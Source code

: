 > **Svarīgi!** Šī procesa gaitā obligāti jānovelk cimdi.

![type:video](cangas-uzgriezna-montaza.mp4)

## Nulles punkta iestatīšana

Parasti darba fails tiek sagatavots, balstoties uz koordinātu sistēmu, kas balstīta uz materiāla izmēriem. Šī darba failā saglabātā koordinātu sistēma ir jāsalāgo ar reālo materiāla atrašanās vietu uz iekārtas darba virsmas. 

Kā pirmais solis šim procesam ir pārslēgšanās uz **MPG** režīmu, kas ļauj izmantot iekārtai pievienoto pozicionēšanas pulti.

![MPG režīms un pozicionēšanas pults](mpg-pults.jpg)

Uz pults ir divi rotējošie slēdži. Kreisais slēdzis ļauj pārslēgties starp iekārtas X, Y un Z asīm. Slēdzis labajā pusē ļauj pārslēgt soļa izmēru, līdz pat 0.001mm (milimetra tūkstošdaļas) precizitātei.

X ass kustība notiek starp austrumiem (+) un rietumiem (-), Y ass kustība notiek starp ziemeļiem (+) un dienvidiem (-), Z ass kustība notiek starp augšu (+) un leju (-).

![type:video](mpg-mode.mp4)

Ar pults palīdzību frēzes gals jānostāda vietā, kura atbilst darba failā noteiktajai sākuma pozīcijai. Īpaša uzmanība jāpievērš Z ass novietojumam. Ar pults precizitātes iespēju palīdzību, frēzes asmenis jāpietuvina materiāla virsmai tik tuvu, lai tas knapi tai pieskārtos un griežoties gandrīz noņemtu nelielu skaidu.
################
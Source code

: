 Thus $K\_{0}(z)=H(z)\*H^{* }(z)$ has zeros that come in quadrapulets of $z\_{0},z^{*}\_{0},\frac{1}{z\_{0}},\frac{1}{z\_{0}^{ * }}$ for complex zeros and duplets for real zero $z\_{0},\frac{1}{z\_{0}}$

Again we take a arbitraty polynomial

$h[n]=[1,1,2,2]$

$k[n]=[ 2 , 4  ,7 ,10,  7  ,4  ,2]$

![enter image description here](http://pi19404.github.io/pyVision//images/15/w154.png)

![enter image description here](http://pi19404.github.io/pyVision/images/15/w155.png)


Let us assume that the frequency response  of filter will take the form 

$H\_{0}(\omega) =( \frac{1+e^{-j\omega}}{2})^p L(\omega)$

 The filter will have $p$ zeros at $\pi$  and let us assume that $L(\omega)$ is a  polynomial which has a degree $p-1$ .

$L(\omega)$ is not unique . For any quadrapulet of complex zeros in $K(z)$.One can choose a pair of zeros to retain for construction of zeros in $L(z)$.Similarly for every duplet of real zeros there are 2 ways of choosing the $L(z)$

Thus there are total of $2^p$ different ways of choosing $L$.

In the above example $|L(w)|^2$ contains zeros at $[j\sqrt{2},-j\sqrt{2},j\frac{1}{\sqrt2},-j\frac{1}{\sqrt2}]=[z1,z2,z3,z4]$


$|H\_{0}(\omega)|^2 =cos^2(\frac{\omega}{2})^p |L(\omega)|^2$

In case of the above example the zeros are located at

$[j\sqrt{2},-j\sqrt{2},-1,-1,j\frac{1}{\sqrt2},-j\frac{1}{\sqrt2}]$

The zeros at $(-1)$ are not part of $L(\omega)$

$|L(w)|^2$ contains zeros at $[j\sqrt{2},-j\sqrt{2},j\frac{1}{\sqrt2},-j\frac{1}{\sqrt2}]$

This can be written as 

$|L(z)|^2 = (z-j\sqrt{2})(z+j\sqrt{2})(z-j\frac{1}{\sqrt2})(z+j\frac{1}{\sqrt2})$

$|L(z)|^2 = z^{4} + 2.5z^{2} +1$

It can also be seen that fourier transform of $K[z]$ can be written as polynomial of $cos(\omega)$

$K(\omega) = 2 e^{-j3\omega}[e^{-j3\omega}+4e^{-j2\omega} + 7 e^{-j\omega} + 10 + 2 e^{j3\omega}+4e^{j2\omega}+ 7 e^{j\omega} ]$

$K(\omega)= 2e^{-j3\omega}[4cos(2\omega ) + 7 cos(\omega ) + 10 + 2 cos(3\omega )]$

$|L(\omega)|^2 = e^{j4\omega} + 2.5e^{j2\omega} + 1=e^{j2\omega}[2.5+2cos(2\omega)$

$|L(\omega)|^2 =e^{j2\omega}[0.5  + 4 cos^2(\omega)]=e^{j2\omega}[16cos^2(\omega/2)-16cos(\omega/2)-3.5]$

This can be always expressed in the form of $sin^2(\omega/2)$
################
=== WORK ITEM ===
An exact, complete copy of the lines above from the one with "Again we take a arbitraty polynomial" through the one with "The filter will" is the whole answer.

=== EXERCISE ANSWER ===
Again we take a arbitraty polynomial

$h[n]=[1,1,2,2]$

$k[n]=[ 2 , 4  ,7 ,10,  7  ,4  ,2]$

![enter image description here](http://pi19404.github.io/pyVision//images/15/w154.png)

![enter image description here](http://pi19404.github.io/pyVision/images/15/w155.png)


Let us assume that the frequency response  of filter will take the form 

$H\_{0}(\omega) =( \frac{1+e^{-j\omega}}{2})^p L(\omega)$

 The filter will have $p$ zeros at $\pi$  and let us assume that $L(\omega)$ is a  polynomial which has a degree $p-1$ .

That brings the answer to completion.